The Arabic word for coffee, kahwah, is also one of several words for wine. In the process of stripping the cherry husk, the pulp of the bean was fermented to make a potent liquor.

COFFEE IN THE ARABIC WORLD

The Quran forbids the use of intoxicants, but those Muslims in favor of coffee quite rightly argued that coffee did not intoxicate, it stimulated. The argument over coffee came to a head in 1511 in Mecca when the governor of MeccaBeg, saw some people drinking coffee in a mosque as they prepared a night-long prayer vigil and became livid. He chased them from the mosque and ordered all the coffee houses to be closed.

A heated debate ensued, with coffee being condemned as an unhealthy brew by two rather unscrupulous and greedy Persian doctors, the Hakimani brothers who were known to be dishonest and to lie for financial advantage whenever it suited them. The doctors wanted it banned because many of the depressed patients that would have paid these doctors large sums of money to cure them, now simply drank a cup of coffee and felt much better.

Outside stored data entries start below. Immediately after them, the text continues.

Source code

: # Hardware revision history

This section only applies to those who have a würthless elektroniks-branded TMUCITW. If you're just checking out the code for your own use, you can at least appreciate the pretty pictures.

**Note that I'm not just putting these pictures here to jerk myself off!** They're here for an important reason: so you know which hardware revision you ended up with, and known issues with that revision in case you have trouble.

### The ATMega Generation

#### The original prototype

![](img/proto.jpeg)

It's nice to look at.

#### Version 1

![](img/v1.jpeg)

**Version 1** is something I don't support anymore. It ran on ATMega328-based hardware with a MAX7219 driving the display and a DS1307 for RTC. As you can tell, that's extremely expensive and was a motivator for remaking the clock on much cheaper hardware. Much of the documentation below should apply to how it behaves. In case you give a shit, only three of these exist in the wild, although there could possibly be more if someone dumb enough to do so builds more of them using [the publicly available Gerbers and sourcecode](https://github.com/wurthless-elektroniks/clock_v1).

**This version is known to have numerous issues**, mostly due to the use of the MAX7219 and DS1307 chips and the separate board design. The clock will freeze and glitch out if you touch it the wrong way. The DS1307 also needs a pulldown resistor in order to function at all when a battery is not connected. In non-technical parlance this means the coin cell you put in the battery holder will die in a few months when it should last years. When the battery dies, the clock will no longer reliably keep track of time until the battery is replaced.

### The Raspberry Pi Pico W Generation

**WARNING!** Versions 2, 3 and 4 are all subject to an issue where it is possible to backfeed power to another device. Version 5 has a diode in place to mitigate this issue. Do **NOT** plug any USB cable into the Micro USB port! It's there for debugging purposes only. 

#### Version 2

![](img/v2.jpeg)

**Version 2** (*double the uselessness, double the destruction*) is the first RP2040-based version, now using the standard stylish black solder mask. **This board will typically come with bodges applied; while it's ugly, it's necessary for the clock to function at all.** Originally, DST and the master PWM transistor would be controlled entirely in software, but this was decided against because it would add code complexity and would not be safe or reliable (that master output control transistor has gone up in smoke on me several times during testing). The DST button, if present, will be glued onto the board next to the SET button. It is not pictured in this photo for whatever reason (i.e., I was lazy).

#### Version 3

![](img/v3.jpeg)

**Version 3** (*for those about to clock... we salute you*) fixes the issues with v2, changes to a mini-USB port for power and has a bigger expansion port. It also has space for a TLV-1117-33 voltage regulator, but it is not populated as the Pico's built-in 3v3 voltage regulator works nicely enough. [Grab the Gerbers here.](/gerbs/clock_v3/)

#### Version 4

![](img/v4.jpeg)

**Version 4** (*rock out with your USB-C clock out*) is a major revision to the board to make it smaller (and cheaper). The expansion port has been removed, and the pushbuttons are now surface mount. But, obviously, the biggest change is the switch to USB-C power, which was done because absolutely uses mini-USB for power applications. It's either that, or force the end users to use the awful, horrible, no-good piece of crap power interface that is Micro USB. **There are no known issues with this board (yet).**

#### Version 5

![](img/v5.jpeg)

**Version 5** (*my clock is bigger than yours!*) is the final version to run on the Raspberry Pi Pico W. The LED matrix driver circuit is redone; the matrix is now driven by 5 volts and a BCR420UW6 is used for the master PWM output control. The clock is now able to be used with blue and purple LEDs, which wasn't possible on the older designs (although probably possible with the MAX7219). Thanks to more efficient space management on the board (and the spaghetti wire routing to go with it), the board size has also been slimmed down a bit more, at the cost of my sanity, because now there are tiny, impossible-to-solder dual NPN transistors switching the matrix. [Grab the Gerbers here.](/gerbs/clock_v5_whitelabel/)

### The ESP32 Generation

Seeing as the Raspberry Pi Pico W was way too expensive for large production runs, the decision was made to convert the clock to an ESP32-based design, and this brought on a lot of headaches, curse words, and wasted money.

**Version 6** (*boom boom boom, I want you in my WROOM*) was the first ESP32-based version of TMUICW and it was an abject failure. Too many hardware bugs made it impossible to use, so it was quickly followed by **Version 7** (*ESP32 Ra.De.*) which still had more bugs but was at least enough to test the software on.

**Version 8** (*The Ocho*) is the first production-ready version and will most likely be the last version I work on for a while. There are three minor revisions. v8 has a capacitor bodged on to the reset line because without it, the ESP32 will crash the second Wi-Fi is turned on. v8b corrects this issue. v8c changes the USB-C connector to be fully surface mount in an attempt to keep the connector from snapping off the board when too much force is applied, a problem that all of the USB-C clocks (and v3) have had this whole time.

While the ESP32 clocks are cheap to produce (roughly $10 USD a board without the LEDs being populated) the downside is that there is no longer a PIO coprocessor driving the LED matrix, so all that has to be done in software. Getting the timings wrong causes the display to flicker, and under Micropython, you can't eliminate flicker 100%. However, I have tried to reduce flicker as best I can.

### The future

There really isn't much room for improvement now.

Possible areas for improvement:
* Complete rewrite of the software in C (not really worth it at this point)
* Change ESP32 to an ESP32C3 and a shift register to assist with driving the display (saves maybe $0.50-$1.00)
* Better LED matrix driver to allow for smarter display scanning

The mufti of Mecca, on the other hand didn’t want it banned and took the side of those that didn’t want the drink banned – after all, he was drinking the stuff himself. The issue was finally resolved in a political manner when the Sultan of Cairo intervened and reprimanded the Khair Beg for banning a drink that was widely enjoyed in Cairo without consulting his superior. In 1512, when Khair Beg was accused of embezzlement, the Sultan had him put to death and coffee survived in Mecca.